[Dataset entries]
==========
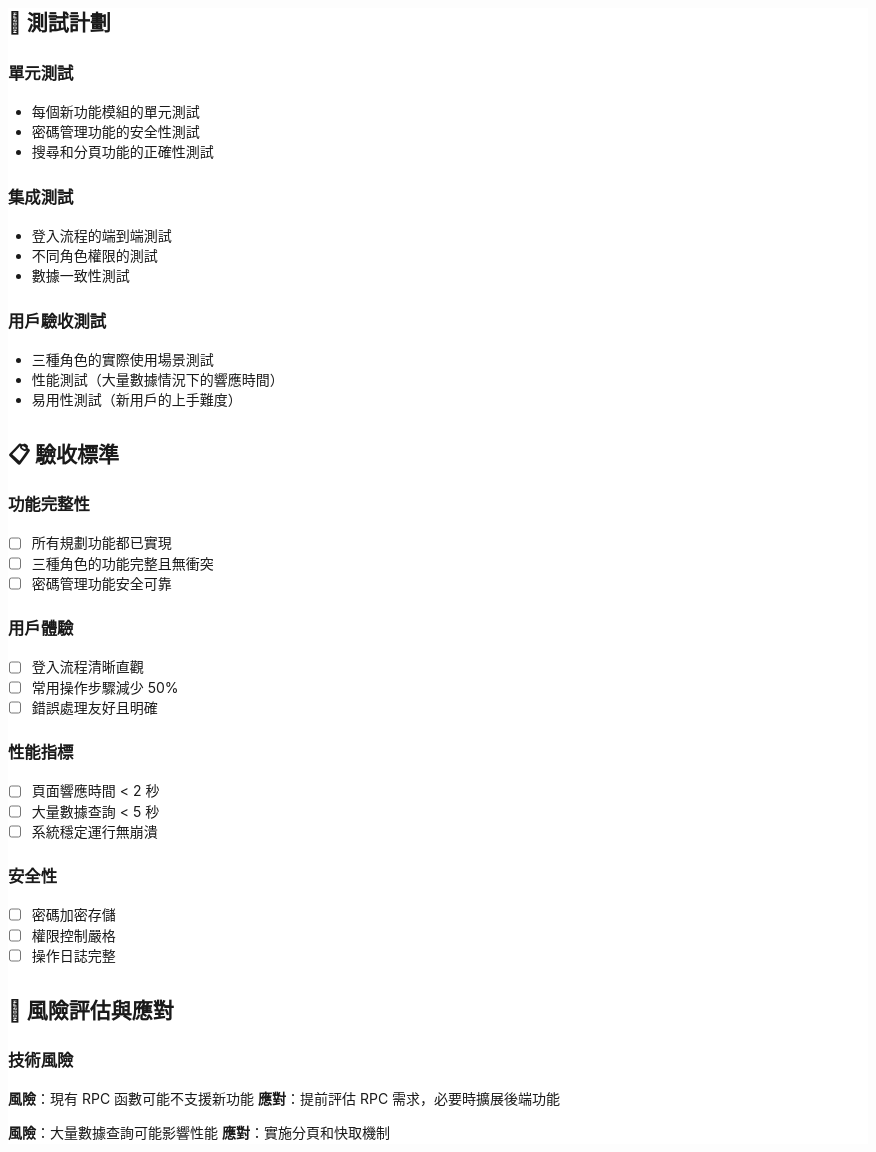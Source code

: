 ## 🧪 測試計劃

### 單元測試
- 每個新功能模組的單元測試
- 密碼管理功能的安全性測試
- 搜尋和分頁功能的正確性測試

### 集成測試
- 登入流程的端到端測試
- 不同角色權限的測試
- 數據一致性測試

### 用戶驗收測試
- 三種角色的實際使用場景測試
- 性能測試（大量數據情況下的響應時間）
- 易用性測試（新用戶的上手難度）

## 📋 驗收標準

### 功能完整性
- [ ] 所有規劃功能都已實現
- [ ] 三種角色的功能完整且無衝突
- [ ] 密碼管理功能安全可靠

### 用戶體驗
- [ ] 登入流程清晰直觀
- [ ] 常用操作步驟減少 50%
- [ ] 錯誤處理友好且明確

### 性能指標
- [ ] 頁面響應時間 < 2 秒
- [ ] 大量數據查詢 < 5 秒
- [ ] 系統穩定運行無崩潰

### 安全性
- [ ] 密碼加密存儲
- [ ] 權限控制嚴格
- [ ] 操作日誌完整

## 🚨 風險評估與應對

### 技術風險
**風險**：現有 RPC 函數可能不支援新功能
**應對**：提前評估 RPC 需求，必要時擴展後端功能

**風險**：大量數據查詢可能影響性能
**應對**：實施分頁和快取機制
==========
• _Exercise requirements_: Reproduce exactly what appears from the line containing "- 不同角色權限的測試" down to the final line of the data.

• _Answer space_:
- 不同角色權限的測試
- 數據一致性測試

### 用戶驗收測試
- 三種角色的實際使用場景測試
- 性能測試（大量數據情況下的響應時間）
- 易用性測試（新用戶的上手難度）

## 📋 驗收標準

### 功能完整性
- [ ] 所有規劃功能都已實現
- [ ] 三種角色的功能完整且無衝突
- [ ] 密碼管理功能安全可靠

### 用戶體驗
- [ ] 登入流程清晰直觀
- [ ] 常用操作步驟減少 50%
- [ ] 錯誤處理友好且明確

### 性能指標
- [ ] 頁面響應時間 < 2 秒
- [ ] 大量數據查詢 < 5 秒
- [ ] 系統穩定運行無崩潰

### 安全性
- [ ] 密碼加密存儲
- [ ] 權限控制嚴格
- [ ] 操作日誌完整

## 🚨 風險評估與應對

### 技術風險
**風險**：現有 RPC 函數可能不支援新功能
**應對**：提前評估 RPC 需求，必要時擴展後端功能

**風險**：大量數據查詢可能影響性能
**應對**：實施分頁和快取機制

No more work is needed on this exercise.